EXERCISE DETAILS —
Write out each line from the data below that includes the word "must".

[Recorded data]

==============================

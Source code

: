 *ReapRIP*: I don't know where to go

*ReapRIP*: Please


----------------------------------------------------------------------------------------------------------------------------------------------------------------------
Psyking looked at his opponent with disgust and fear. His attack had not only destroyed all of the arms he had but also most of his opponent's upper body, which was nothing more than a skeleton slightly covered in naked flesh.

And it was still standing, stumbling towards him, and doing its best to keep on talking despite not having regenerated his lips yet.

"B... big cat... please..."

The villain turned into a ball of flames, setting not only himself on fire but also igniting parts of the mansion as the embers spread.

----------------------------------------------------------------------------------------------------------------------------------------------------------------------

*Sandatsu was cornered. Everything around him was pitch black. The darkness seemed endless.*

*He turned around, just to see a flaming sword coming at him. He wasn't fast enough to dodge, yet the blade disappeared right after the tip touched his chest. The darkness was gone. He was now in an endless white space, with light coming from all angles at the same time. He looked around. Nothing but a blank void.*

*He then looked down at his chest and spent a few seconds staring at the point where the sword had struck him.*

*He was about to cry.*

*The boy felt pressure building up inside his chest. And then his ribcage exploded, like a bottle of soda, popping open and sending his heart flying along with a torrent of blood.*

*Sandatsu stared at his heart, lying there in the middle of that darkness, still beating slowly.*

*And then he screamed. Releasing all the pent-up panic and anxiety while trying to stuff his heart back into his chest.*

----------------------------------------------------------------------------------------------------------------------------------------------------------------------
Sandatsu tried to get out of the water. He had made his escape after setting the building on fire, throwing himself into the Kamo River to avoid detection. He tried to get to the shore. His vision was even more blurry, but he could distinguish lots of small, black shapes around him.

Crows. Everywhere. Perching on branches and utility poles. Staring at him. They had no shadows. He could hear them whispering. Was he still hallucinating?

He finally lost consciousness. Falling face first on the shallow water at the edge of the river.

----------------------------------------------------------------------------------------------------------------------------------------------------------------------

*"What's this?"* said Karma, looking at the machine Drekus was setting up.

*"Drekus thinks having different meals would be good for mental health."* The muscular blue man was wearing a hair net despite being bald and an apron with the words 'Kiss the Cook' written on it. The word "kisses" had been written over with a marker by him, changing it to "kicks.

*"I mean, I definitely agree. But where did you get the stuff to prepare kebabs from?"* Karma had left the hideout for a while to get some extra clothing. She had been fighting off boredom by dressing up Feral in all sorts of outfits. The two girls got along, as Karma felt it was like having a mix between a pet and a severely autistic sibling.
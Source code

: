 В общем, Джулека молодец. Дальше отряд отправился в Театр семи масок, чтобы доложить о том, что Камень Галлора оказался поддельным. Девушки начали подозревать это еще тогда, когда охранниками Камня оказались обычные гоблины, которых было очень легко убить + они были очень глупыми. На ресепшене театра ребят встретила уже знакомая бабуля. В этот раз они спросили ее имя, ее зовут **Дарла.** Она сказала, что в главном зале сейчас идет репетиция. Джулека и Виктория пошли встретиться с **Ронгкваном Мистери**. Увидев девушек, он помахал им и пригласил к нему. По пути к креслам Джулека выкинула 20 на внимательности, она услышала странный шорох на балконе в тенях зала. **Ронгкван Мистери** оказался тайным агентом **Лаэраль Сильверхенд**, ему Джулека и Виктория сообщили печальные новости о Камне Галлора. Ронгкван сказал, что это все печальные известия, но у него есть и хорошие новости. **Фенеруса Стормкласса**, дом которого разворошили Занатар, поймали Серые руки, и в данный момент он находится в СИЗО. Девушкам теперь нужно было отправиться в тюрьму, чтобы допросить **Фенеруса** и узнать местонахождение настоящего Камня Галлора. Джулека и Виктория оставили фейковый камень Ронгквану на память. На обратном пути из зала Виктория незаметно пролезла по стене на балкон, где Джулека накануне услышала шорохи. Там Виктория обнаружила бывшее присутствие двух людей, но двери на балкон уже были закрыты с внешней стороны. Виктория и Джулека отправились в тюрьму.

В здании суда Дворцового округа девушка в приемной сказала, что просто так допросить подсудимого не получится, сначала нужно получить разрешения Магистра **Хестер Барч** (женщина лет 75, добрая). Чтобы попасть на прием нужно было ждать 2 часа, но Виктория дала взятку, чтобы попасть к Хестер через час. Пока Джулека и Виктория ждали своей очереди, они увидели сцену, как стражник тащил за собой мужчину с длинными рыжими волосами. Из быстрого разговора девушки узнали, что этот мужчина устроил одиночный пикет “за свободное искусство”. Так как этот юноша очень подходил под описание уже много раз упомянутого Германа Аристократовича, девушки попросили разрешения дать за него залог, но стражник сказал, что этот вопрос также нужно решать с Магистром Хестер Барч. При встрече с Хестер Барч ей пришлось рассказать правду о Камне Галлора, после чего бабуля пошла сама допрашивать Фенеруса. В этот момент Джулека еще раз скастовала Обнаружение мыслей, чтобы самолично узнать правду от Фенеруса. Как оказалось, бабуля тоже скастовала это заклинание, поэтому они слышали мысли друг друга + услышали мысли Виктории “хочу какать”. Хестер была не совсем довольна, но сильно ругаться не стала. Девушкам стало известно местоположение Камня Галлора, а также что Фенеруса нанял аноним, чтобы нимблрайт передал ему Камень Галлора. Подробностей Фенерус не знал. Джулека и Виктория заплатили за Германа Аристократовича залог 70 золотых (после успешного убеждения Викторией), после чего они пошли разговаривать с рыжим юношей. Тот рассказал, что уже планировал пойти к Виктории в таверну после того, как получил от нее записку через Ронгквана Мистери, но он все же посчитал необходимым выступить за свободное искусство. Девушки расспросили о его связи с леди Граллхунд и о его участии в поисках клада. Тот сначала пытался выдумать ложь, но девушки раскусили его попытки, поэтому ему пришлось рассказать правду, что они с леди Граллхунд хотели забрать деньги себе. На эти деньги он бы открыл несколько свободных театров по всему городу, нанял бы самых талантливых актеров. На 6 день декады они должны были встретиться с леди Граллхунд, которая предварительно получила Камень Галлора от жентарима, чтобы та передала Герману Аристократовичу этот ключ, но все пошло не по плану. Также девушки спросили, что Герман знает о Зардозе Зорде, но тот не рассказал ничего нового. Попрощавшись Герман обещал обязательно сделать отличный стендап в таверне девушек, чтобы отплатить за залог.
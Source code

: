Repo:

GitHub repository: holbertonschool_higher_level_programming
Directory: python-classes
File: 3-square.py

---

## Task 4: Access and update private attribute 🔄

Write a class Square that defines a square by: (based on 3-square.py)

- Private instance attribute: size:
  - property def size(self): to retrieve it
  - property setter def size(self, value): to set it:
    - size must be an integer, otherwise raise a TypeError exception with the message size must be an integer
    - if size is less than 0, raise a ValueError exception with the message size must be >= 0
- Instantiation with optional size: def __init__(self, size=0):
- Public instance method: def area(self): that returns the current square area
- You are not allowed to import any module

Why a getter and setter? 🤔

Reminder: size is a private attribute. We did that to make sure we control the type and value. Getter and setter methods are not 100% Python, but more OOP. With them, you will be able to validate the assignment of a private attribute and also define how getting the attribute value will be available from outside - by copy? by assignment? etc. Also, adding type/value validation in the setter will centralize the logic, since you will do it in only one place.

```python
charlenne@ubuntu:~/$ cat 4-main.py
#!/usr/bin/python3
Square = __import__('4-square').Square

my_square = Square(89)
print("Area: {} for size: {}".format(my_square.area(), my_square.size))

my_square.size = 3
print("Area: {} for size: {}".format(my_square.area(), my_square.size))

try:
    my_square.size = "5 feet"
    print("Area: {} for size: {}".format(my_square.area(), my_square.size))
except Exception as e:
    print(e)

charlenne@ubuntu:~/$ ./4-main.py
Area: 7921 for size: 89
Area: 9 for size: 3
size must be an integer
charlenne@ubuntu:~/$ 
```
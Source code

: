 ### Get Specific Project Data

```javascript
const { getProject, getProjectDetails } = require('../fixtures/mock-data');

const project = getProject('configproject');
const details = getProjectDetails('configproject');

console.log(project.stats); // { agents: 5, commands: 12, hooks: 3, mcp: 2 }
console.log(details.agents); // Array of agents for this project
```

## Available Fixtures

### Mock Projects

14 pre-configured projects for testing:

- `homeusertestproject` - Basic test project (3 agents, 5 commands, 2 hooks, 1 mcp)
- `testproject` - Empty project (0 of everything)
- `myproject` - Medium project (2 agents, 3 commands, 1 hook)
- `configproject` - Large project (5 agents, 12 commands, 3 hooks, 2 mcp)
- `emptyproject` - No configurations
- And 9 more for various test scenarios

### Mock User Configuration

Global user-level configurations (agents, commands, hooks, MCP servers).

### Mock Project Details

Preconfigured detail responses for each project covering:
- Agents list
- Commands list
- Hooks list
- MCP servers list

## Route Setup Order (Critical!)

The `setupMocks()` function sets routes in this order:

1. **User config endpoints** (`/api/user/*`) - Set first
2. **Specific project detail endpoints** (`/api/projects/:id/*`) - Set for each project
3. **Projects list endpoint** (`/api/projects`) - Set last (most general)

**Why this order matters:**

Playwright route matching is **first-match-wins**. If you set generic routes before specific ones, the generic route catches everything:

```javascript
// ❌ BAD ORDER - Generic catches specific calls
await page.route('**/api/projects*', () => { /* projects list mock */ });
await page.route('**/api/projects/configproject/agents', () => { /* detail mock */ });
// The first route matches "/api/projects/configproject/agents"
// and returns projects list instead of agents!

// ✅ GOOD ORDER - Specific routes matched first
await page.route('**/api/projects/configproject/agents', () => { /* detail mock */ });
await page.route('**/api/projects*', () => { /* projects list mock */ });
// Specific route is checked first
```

==============================

SOLUTION FOR THIS TASK —
    - size must be an integer, otherwise raise a TypeError exception with the message size must be an integer
    - if size is less than 0, raise a ValueError exception with the message size must be >= 0
size must be an integer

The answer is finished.